We were chatting over Google Chat today, and I was telling him about my weekend plans for theater, making dosa, watching the Australian Grand Final (or really, sitting next to Chris while he watches it and I pretend to watch), among other things. He said to me, you have such a happy life. Things seem so good for you. I smiled when I read this. There’s a lot you have no idea about, I responded.
It’s not that I don’t agree with him. I know that overall, I do have a happy life. I live in a city that I love, I work in a buzzing industry with pretty attractive remuneration, I have a life partner who is fully here for me in every possible way, I travel a lot and pursue many different interests and hobbies, and I have friends I love who care about me.

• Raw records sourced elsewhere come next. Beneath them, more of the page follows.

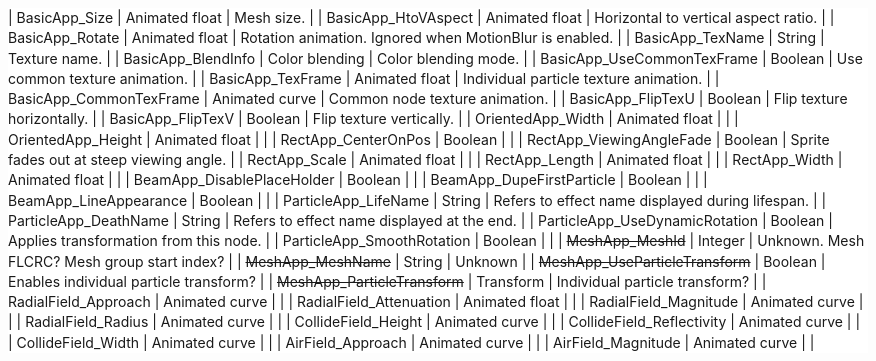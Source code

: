 | BasicApp_Size                    | Animated float | Mesh size.                                                          |
| BasicApp_HtoVAspect              | Animated float | Horizontal to vertical aspect ratio.                                |
| BasicApp_Rotate                  | Animated float | Rotation animation. Ignored when MotionBlur is enabled.             |
| BasicApp_TexName                 | String         | Texture name.                                                       |
| BasicApp_BlendInfo               | Color blending | Color blending mode.                                                |
| BasicApp_UseCommonTexFrame       | Boolean        | Use common texture animation.                                       |
| BasicApp_TexFrame                | Animated float | Individual particle texture animation.                              |
| BasicApp_CommonTexFrame          | Animated curve | Common node texture animation.                                      |
| BasicApp_FlipTexU                | Boolean        | Flip texture horizontally.                                          |
| BasicApp_FlipTexV                | Boolean        | Flip texture vertically.                                            |
| OrientedApp_Width                | Animated float |                                                                     |
| OrientedApp_Height               | Animated float |                                                                     |
| RectApp_CenterOnPos              | Boolean        |                                                                     |
| RectApp_ViewingAngleFade         | Boolean        | Sprite fades out at steep viewing angle.                            |
| RectApp_Scale                    | Animated float |                                                                     |
| RectApp_Length                   | Animated float |                                                                     |
| RectApp_Width                    | Animated float |                                                                     |
| BeamApp_DisablePlaceHolder       | Boolean        |                                                                     |
| BeamApp_DupeFirstParticle        | Boolean        |                                                                     |
| BeamApp_LineAppearance           | Boolean        |                                                                     |
| ParticleApp_LifeName             | String         | Refers to effect name displayed during lifespan.                    |
| ParticleApp_DeathName            | String         | Refers to effect name displayed at the end.                         |
| ParticleApp_UseDynamicRotation   | Boolean        | Applies transformation from this node.                              |
| ParticleApp_SmoothRotation       | Boolean        |                                                                     |
| ~~MeshApp_MeshId~~               | Integer        | Unknown. Mesh FLCRC? Mesh group start index?                        |
| ~~MeshApp_MeshName~~             | String         | Unknown                                                             |
| ~~MeshApp_UseParticleTransform~~ | Boolean        | Enables individual particle transform?                              |
| ~~MeshApp_ParticleTransform~~    | Transform      | Individual particle transform?                                      |
| RadialField_Approach             | Animated curve |                                                                     |
| RadialField_Attenuation          | Animated float |                                                                     |
| RadialField_Magnitude            | Animated curve |                                                                     |
| RadialField_Radius               | Animated curve |                                                                     |
| CollideField_Height              | Animated curve |                                                                     |
| CollideField_Reflectivity        | Animated curve |                                                                     |
| CollideField_Width               | Animated curve |                                                                     |
| AirField_Approach                | Animated curve |                                                                     |
| AirField_Magnitude               | Animated curve |                                                                     |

But like the majority of us in the developed world, I have what is known as the deficit attention disorder — I pay attention to what is missing or not good. I think about my unstable mother, my emotionally void father, their dysfunctional marriage and dilapidated and cluttered accident-prone home, and our overall dysfunctional and contentious wider family. I think about Ed and how and why he died. I think about how I don’t have a living brother anymore and how that will plague me the rest of my life, and how no one really can understand that unless they’ve experienced the same thing. I actually said that to my friend the other day over the phone — “I think his death is going to plague me until I die.” The response was total silence. What kind of response am I expecting when I say something like that, anyway?